START Stored data

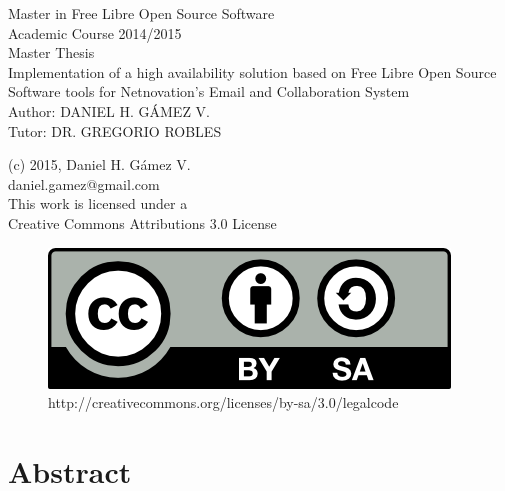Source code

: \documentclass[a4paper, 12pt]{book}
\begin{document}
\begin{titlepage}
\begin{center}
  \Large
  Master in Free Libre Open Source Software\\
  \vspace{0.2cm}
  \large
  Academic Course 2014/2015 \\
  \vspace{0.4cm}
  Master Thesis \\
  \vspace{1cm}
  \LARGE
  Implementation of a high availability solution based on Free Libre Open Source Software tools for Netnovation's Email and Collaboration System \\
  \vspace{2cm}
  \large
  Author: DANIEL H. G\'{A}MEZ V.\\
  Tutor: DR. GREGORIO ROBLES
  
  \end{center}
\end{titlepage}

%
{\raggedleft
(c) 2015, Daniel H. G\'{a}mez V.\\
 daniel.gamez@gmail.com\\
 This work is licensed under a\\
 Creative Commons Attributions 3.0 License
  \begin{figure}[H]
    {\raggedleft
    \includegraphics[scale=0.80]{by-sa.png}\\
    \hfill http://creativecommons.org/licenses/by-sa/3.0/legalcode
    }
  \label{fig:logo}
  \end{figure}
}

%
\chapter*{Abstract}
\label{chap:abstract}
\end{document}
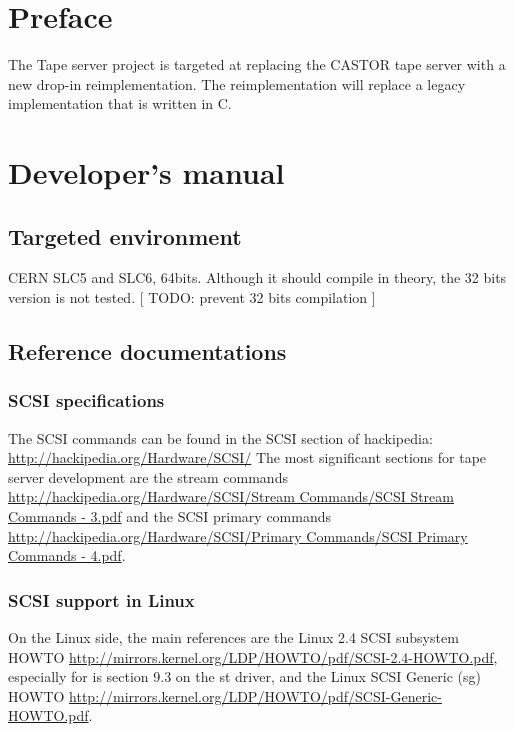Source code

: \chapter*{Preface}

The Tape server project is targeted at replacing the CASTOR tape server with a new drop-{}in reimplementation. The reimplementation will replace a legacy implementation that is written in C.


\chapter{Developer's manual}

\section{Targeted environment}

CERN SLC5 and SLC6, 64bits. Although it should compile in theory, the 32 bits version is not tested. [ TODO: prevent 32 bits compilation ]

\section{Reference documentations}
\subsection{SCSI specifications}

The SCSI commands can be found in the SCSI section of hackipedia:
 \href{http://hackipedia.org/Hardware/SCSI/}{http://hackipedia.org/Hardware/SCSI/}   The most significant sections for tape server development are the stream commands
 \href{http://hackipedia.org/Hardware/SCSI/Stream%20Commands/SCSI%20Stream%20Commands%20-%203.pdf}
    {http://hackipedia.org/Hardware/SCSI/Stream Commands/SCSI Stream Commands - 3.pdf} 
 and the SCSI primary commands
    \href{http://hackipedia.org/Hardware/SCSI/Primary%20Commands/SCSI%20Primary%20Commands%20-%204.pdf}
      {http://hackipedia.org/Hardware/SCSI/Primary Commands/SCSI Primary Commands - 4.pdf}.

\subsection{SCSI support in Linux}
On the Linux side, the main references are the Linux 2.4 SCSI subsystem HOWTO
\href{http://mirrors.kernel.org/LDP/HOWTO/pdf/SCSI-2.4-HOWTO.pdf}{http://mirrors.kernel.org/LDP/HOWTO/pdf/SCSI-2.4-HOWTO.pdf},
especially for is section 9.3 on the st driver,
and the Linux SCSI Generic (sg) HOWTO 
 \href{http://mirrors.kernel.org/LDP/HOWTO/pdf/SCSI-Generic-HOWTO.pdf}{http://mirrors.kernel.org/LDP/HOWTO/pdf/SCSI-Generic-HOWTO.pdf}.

END Stored data

Exercise aim — Line by line, write out the entries exactly, and leave the pictures out.

Your solution —
Source code

: \documentclass[a4paper, 12pt]{book}
\begin{document}
\begin{titlepage}
\begin{center}
  \Large
  Master in Free Libre Open Source Software\\
  \vspace{0.2cm}
  \large
  Academic Course 2014/2015 \\
  \vspace{0.4cm}
  Master Thesis \\
  \vspace{1cm}
  \LARGE
  Implementation of a high availability solution based on Free Libre Open Source Software tools for Netnovation's Email and Collaboration System \\
  \vspace{2cm}
  \large
  Author: DANIEL H. G\'{A}MEZ V.\\
  Tutor: DR. GREGORIO ROBLES
  
  \end{center}
\end{titlepage}

%
{\raggedleft
(c) 2015, Daniel H. G\'{a}mez V.\\
 daniel.gamez@gmail.com\\
 This work is licensed under a\\
 Creative Commons Attributions 3.0 License
  \begin{figure}[H]
    {\raggedleft
    \includegraphics[scale=0.80]{by-sa.png}\\
    \hfill http://creativecommons.org/licenses/by-sa/3.0/legalcode
    }
  \label{fig:logo}
  \end{figure}
}

%
\chapter*{Abstract}
\label{chap:abstract}
\end{document}
Source code

: \chapter*{Preface}

The Tape server project is targeted at replacing the CASTOR tape server with a new drop-{}in reimplementation. The reimplementation will replace a legacy implementation that is written in C.


\chapter{Developer's manual}

\section{Targeted environment}

CERN SLC5 and SLC6, 64bits. Although it should compile in theory, the 32 bits version is not tested. [ TODO: prevent 32 bits compilation ]

\section{Reference documentations}
\subsection{SCSI specifications}

The SCSI commands can be found in the SCSI section of hackipedia:
 \href{http://hackipedia.org/Hardware/SCSI/}{http://hackipedia.org/Hardware/SCSI/}   The most significant sections for tape server development are the stream commands
 \href{http://hackipedia.org/Hardware/SCSI/Stream%20Commands/SCSI%20Stream%20Commands%20-%203.pdf}
    {http://hackipedia.org/Hardware/SCSI/Stream Commands/SCSI Stream Commands - 3.pdf} 
 and the SCSI primary commands
    \href{http://hackipedia.org/Hardware/SCSI/Primary%20Commands/SCSI%20Primary%20Commands%20-%204.pdf}
      {http://hackipedia.org/Hardware/SCSI/Primary Commands/SCSI Primary Commands - 4.pdf}.

\subsection{SCSI support in Linux}
On the Linux side, the main references are the Linux 2.4 SCSI subsystem HOWTO
\href{http://mirrors.kernel.org/LDP/HOWTO/pdf/SCSI-2.4-HOWTO.pdf}{http://mirrors.kernel.org/LDP/HOWTO/pdf/SCSI-2.4-HOWTO.pdf},
especially for is section 9.3 on the st driver,
and the Linux SCSI Generic (sg) HOWTO 
 \href{http://mirrors.kernel.org/LDP/HOWTO/pdf/SCSI-Generic-HOWTO.pdf}{http://mirrors.kernel.org/LDP/HOWTO/pdf/SCSI-Generic-HOWTO.pdf}.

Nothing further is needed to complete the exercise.